Deadline: Sep 15, 2017

Rural Japan Revisited: Autonomy and Heteronomy in the Peripheries

The annual conference 2017 of the VSJF (German Association for Social Science Research on Japan) will be held from 31 October–2 November, 2017 in Vienna. It is hosted by the University of Vienna and the Austrian Economic Chambers. Prof. Dr. Wolfram Manzenreiter and Dr. Ralph Lützeler from the Department of East Asian Studies – Japanese Studies at Vienna University will organize this conference in cooperation with the DIJ Tokyo (German Institute for Japanese Studies).

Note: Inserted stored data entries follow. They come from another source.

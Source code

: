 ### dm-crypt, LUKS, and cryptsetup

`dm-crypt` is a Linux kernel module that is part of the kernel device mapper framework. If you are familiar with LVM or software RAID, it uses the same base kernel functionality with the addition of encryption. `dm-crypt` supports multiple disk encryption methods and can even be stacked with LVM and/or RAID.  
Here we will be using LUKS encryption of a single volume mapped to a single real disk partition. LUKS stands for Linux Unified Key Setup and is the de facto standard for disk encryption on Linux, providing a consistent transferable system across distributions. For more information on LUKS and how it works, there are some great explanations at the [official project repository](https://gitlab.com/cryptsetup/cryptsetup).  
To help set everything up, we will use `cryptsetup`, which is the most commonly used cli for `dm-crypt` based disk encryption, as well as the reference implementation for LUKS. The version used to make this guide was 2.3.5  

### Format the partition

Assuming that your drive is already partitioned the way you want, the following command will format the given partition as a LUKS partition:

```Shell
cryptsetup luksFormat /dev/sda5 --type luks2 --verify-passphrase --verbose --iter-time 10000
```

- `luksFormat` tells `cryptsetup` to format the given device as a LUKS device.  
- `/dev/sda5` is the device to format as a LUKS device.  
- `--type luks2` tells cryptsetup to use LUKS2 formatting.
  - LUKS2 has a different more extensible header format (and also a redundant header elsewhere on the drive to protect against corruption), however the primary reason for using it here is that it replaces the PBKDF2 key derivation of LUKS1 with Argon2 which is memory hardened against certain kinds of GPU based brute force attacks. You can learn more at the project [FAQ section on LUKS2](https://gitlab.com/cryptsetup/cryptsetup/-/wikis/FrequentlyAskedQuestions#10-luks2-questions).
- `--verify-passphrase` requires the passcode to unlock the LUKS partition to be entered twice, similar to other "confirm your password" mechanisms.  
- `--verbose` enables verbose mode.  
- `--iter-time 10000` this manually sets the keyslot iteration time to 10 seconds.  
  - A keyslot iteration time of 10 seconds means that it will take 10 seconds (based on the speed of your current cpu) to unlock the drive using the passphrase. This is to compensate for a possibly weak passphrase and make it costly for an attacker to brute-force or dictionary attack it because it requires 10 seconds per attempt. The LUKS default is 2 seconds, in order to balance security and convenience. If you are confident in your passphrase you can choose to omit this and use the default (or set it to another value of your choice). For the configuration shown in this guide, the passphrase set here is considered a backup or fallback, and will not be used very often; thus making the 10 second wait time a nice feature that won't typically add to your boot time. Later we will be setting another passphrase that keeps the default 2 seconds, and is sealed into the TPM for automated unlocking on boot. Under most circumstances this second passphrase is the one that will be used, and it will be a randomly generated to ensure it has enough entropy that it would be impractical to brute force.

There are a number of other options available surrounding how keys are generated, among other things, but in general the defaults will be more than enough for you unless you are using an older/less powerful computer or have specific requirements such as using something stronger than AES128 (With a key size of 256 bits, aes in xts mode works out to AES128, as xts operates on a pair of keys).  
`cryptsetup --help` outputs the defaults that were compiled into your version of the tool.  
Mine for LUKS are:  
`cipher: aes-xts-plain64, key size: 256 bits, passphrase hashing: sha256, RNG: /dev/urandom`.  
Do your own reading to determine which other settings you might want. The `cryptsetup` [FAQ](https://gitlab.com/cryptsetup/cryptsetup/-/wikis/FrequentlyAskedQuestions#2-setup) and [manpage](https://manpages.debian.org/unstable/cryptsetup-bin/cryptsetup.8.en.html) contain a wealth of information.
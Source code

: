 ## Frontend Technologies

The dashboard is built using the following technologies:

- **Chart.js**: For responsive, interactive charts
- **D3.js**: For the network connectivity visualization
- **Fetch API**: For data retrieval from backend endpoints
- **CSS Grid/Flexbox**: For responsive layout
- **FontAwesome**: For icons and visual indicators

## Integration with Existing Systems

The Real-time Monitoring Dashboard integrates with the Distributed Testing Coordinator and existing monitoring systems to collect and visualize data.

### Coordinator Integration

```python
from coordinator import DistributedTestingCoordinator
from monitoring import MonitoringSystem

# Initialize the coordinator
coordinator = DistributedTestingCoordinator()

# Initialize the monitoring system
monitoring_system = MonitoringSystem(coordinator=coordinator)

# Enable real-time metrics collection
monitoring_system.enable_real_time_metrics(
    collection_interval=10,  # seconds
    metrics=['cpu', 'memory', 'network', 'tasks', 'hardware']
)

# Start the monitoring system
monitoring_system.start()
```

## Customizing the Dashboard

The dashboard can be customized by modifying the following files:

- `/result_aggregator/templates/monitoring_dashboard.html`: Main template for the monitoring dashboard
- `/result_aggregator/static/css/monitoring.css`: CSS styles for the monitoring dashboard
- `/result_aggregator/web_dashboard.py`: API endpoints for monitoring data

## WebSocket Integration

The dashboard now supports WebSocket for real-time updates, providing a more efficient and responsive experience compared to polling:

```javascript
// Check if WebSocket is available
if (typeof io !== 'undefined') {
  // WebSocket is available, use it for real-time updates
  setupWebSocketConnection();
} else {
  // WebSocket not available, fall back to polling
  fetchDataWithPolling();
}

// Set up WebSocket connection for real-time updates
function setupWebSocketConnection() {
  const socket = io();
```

This conference will focus on the challenges Japanese peripheries and their communities are facing under the threats of depopulation, political power concentration and economic globalization. The three day program will start with two panels on economic strategies of revitalisation and sustainability to stimulate a dialogue exchange between scholars from Japan or Japanese Studies and business representatives that are providing services and goods for regional economies in Austria and internationally. On the second and third day, the topic will be addressed from a more academic perspective. We have planned panels on regional politics, rural community change, rural in-migration, alternative forms of agriculture, and rural well-being.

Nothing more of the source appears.